The buffalo head that greets all those entering the lobby of the Wood Buffalo Detachment Headquarters building has a new home. The unveiling of the revitalized buffalo head, as well as the wall-mounted frames containing replications of Treaty 8 (the agreement signed on June 21, 1899, between Oueen Victoria and the various First Nations of Lesser Slave Lake area) and the Canadian Charter of Rights and Freedoms (proclaimed in force on April 17, 1982) were all part of the rededication ceremony that took place on August 23, 2013 at the Timberlea RCMP Building.
The wood-working masterpiece on which the buffalo head now resides was the creation and hard work of a local Fort McMurray senior. Mr. John van’t Wout, is an expert in wood carving and is also one of the instructors at Keyano College in the carpentry department.
Mr. van’t Wout immigrated to Canada from Holland following World War II, and distinctly remembers watching the Canadian Troops as they marched into town after they liberated the country from wartime occupation. This was one of the main reasons he moved to Canada, and as such he was honoured to be a part of the RCMP Centennial. Mr. van’t Wout kindly volunteered his time to create the hand carved piece made of Maple hardwood that took some 400 hours to complete.
Twelve maple leaves surround the buffalo head that represent our nation.

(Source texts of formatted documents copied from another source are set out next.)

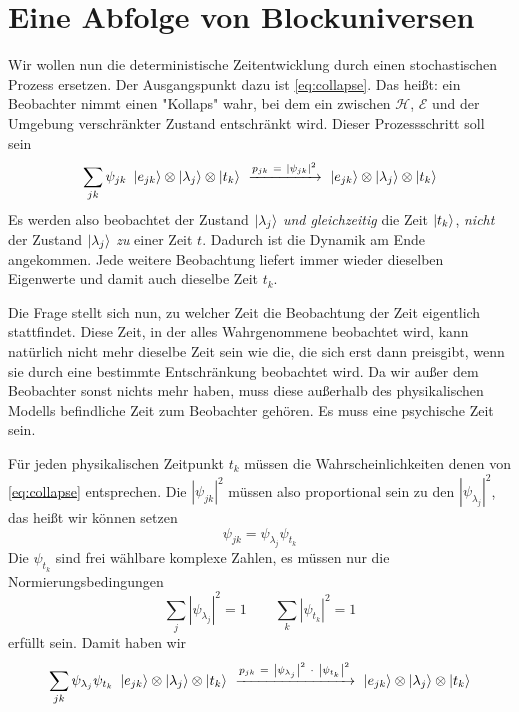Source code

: \documentclass[12pt]{article}
\begin{document}
\section{Eine Abfolge von Blockuniversen}

Wir wollen nun die deterministische Zeitentwicklung durch einen stochastischen Prozess ersetzen. Der Ausgangspunkt dazu ist \eqref{eq:collapse}. Das heißt: ein Beobachter nimmt einen "Kollaps" wahr, bei dem ein zwischen $\mathscr{H}$, $\mathscr{E}$ und der Umgebung verschränkter Zustand entschränkt wird. Dieser Prozessschritt soll sein
\begin{equation*} 
\sum_{jk} \psi_{jk}\ \ket{e_{jk}} \otimes \ket{\lambda_j} \otimes \ket{t_k} 
\ \xrightarrow{p_{jk}\ =\ \left|\psi_{jk}\right|^2}\ 
\ket{e_{jk}} \otimes \ket{\lambda_j} \otimes \ket{t_k}
\end{equation*}
Es werden also beobachtet der Zustand $\ket{\lambda_j}$ \emph{und gleichzeitig} die Zeit $\ket{t_k}$, \emph{nicht} der Zustand $\ket{\lambda_j}$ \emph{zu} einer Zeit $t$. Dadurch ist die Dynamik am Ende angekommen. Jede weitere Beobachtung liefert immer wieder dieselben Eigenwerte und damit auch dieselbe Zeit $t_k$. 

Die Frage stellt sich nun, zu welcher Zeit die Beobachtung der Zeit eigentlich stattfindet. Diese Zeit, in der alles Wahrgenommene beobachtet wird, kann natürlich nicht mehr dieselbe Zeit sein wie die, die sich erst dann preisgibt, wenn sie durch eine bestimmte Entschränkung beobachtet wird. Da wir außer dem Beobachter sonst nichts mehr haben, muss diese außerhalb des physikalischen Modells befindliche Zeit zum Beobachter gehören. Es muss eine psychische Zeit sein.

Für jeden physikalischen Zeitpunkt $t_k$ müssen die Wahrscheinlichkeiten denen von \eqref{eq:collapse} entsprechen. Die $\left|\psi_{jk}\right|^2$ müssen also proportional sein zu den $\left|\psi_{\lambda_j}\right|^2$, das heißt wir können setzen
\begin{equation*}
\psi_{jk} =  \psi_{\lambda_j} \psi_{t_k}
\end{equation*}
Die $\psi_{t_k}$ sind frei wählbare komplexe Zahlen, es müssen nur die Normierungsbedingungen
\begin{equation*}
\sum_j \left|\psi_{\lambda_j}\right|^2 = 1 \quad\quad
\sum_{k} \left|\psi_{t_k}\right|^2 = 1
\end{equation*}
erfüllt sein. Damit haben wir 
\begin{equation} 
\label{eq:collapse_with_time}
\sum_{jk} \psi_{\lambda_j}\psi_{t_k} \ \ket{e_{jk}} \otimes \ket{\lambda_j} \otimes \ket{t_k} 
\ \xrightarrow{p_{jk}\ =\ \left|\psi_{\lambda_j}\right|^2\ \cdot\ \left|\psi_{t_k}\right|^2}\ 
\ket{e_{jk}} \otimes \ket{\lambda_j} \otimes \ket{t_k}
\end{equation}
\end{document}
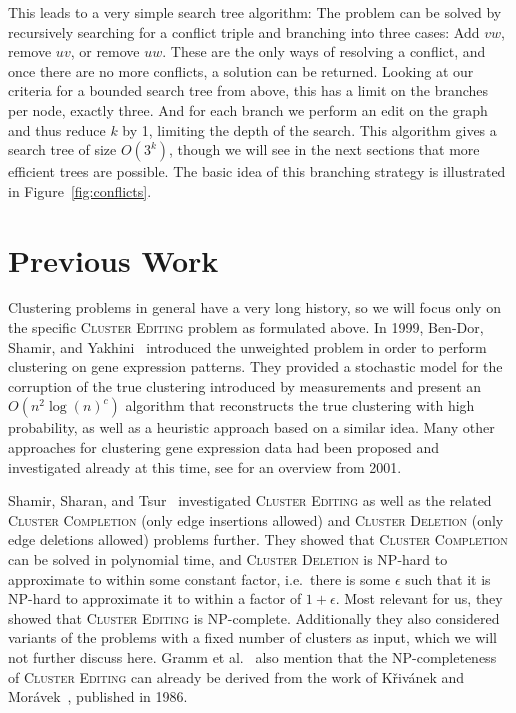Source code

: \documentclass[12pt,oneside,english,parskip=full,headings=small]{scrbook}
\theoremstyle{definition}
\begin{document}
This leads to a very simple search tree algorithm: The problem can be solved by recursively
searching for a conflict triple and branching into three cases: Add $vw$, remove $uv$, or remove
$uw$. These are the only ways of resolving a conflict, and once there are no more conflicts, a
solution can be returned. Looking at our criteria for a bounded search tree from above, this has a
limit on the branches per node, exactly three. And for each branch we perform an edit on the graph
and thus reduce $k$ by 1, limiting the depth of the search. This algorithm gives a search tree of
size $O(3^k)$, though we will see in the next sections that more efficient trees are possible. The
basic idea of this branching strategy is illustrated in Figure~\ref{fig:conflicts}.

\chapter{Previous Work}


Clustering problems in general have a very long history, so we will focus only on the specific
\textsc{Cluster Editing} problem as formulated above. In 1999, Ben-Dor, Shamir, and
Yakhini~\cite{BenDor} introduced the unweighted problem in order to perform clustering on gene
expression patterns. They provided a stochastic model for the corruption of the true clustering
introduced by measurements and present an $O(n^2 \log(n)^c)$ algorithm that reconstructs the true
clustering with high probability, as well as a heuristic approach based on a similar idea. Many
other approaches for clustering gene expression data had been proposed and investigated already at
this time, see \cite{ShamirOverview} for an overview from 2001.

Shamir, Sharan, and Tsur~\cite{ShamirModifications} investigated \textsc{Cluster Editing} as well as
the related \textsc{Cluster Completion} (only edge insertions allowed) and \textsc{Cluster Deletion}
(only edge deletions allowed) problems further. They showed that \textsc{Cluster Completion} can be
solved in polynomial time, and \textsc{Cluster Deletion} is NP-hard to approximate to within some
constant factor, i.e.\ there is some $\epsilon$ such that it is NP-hard to approximate it to within
a factor of $1 + \epsilon$. Most relevant for us, they showed that \textsc{Cluster Editing} is
NP-complete. Additionally they also considered variants of the problems with a fixed number of
clusters as input, which we will not further discuss here. Gramm et al.~\cite{Gramm} also mention
that the NP-completeness of \textsc{Cluster Editing} can already be derived from the work of
Křivánek and Morávek~\cite{Krivanek}, published in 1986.
\end{document}
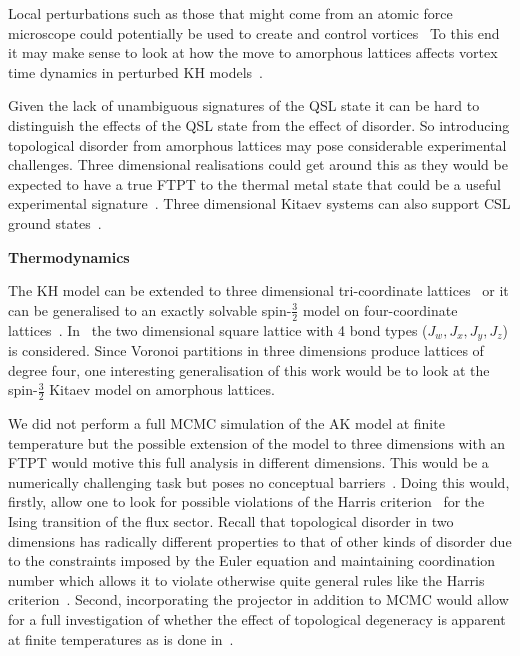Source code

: Local perturbations such as those that might come from an atomic force microscope could potentially be used to create and control vortices~\autocite{jangVortexCreationControl2021} To this end it may make sense to look at how the move to amorphous lattices affects vortex time dynamics in perturbed KH models~\autocite{joyDynamicsVisonsThermal2022}.

Given the lack of unambiguous signatures of the QSL state it can be hard to distinguish the effects of the QSL state from the effect of disorder. So introducing topological disorder from amorphous lattices may pose considerable experimental challenges. Three dimensional realisations could get around this as they would be expected to have a true FTPT to the thermal metal state that could be a useful experimental signature~\autocite{eschmannThermodynamicClassificationThreedimensional2020,OBrienPRB2016}. Three dimensional Kitaev systems can also support CSL ground states~\autocite{mishchenkoChiralSpinLiquids2020}.

\textbf{Thermodynamics}

The KH model can be extended to three dimensional tri-coordinate lattices~\autocite{eschmannThermodynamicClassificationThreedimensional2020,OBrienPRB2016} or it can be generalised to an exactly solvable spin-\(\tfrac{3}{2}\) model on four-coordinate lattices~\autocite{yaoAlgebraicSpinLiquid2009,wenQuantumOrderStringnet2003,ryuThreedimensionalTopologicalPhase2009,Baskaran2008,Nussinov2009,Yao2011,Chua2011,Natori2020,Chulliparambil2020,Chulliparambil2021,Seifert2020,WangHaoranPRB2021,Wu2009}. In~\autocite{yaoAlgebraicSpinLiquid2009} the two dimensional square lattice with 4 bond types (\(J_w, J_x, J_y, J_z\)) is considered. Since Voronoi partitions in three dimensions produce lattices of degree four, one interesting generalisation of this work would be to look at the spin-\(\tfrac{3}{2}\) Kitaev model on amorphous lattices.

We did not perform a full MCMC simulation of the AK model at finite temperature but the possible extension of the model to three dimensions with an FTPT would motive this full analysis in different dimensions. This would be a numerically challenging task but poses no conceptual barriers~\autocite{Laumann2012,lahtinenTopologicalLiquidNucleation2012,selfThermallyInducedMetallic2019}. Doing this would, firstly, allow one to look for possible violations of the Harris criterion~\autocite{harrisEffectRandomDefects1974} for the Ising transition of the flux sector. Recall that topological disorder in two dimensions has radically different properties to that of other kinds of disorder due to the constraints imposed by the Euler equation and maintaining coordination number which allows it to violate otherwise quite general rules like the Harris criterion~\autocite{barghathiPhaseTransitionsRandom2014,schrauthViolationHarrisBarghathiVojtaCriterion2018}. Second, incorporating the projector in addition to MCMC would allow for a full investigation of whether the effect of topological degeneracy is apparent at finite temperatures as is done in~\autocite{selfThermallyInducedMetallic2019}.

Six of those leaves are red to highlight the relevance to our community, as they represent the six Aboriginal nations within the Regional Municipality of Wood Buffalo. We were privileged to welcome Mr. van’t Wout and thank him for his dedication and commitment at the official unveiling.
Others who attended the festivities and continued centennial celebrations included community Elders, RCMP dignitaries representing the district and the division, as well as local political leaders and other prominent members of the community.